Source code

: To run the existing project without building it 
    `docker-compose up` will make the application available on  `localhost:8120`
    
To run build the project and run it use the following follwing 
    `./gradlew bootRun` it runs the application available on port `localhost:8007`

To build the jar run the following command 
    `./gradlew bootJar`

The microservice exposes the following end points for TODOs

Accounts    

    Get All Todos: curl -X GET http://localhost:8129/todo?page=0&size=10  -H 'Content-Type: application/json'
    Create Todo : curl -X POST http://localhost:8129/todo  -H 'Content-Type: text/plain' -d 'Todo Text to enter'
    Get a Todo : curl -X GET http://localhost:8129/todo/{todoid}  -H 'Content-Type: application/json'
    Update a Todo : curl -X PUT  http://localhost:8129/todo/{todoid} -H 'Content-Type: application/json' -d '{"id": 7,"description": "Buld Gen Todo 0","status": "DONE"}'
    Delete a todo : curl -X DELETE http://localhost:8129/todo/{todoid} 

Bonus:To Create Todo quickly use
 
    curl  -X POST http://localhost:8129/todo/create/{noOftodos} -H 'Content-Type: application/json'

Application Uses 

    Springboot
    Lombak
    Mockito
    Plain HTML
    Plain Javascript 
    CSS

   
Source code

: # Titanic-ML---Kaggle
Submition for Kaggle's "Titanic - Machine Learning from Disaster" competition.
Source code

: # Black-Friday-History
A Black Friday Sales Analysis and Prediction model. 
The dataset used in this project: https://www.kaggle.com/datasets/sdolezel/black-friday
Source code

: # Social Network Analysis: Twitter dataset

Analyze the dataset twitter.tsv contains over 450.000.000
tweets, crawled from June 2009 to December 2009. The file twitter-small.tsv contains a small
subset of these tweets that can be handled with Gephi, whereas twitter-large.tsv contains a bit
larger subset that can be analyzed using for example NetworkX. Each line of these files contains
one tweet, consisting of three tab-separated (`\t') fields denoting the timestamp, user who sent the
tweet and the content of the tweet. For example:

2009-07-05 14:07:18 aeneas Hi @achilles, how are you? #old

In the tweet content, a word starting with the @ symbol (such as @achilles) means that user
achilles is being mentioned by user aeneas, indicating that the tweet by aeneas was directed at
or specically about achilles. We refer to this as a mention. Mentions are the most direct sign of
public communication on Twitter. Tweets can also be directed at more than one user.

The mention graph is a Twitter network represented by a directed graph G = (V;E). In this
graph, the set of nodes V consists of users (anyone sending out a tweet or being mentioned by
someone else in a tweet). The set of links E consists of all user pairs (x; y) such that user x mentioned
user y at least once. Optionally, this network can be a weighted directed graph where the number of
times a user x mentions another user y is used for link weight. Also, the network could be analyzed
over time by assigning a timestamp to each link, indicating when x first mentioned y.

▸ Assigned task
Retype, exactly as written, everything from the first line of the data above through the line containing "Get a Todo : curl". Nothing else should appear.

▸ Exercise result
Source code

: To run the existing project without building it 
    `docker-compose up` will make the application available on  `localhost:8120`
    
To run build the project and run it use the following follwing 
    `./gradlew bootRun` it runs the application available on port `localhost:8007`

To build the jar run the following command 
    `./gradlew bootJar`

The microservice exposes the following end points for TODOs

Accounts    

    Get All Todos: curl -X GET http://localhost:8129/todo?page=0&size=10  -H 'Content-Type: application/json'
    Create Todo : curl -X POST http://localhost:8129/todo  -H 'Content-Type: text/plain' -d 'Todo Text to enter'
    Get a Todo : curl -X GET http://localhost:8129/todo/{todoid}  -H 'Content-Type: application/json'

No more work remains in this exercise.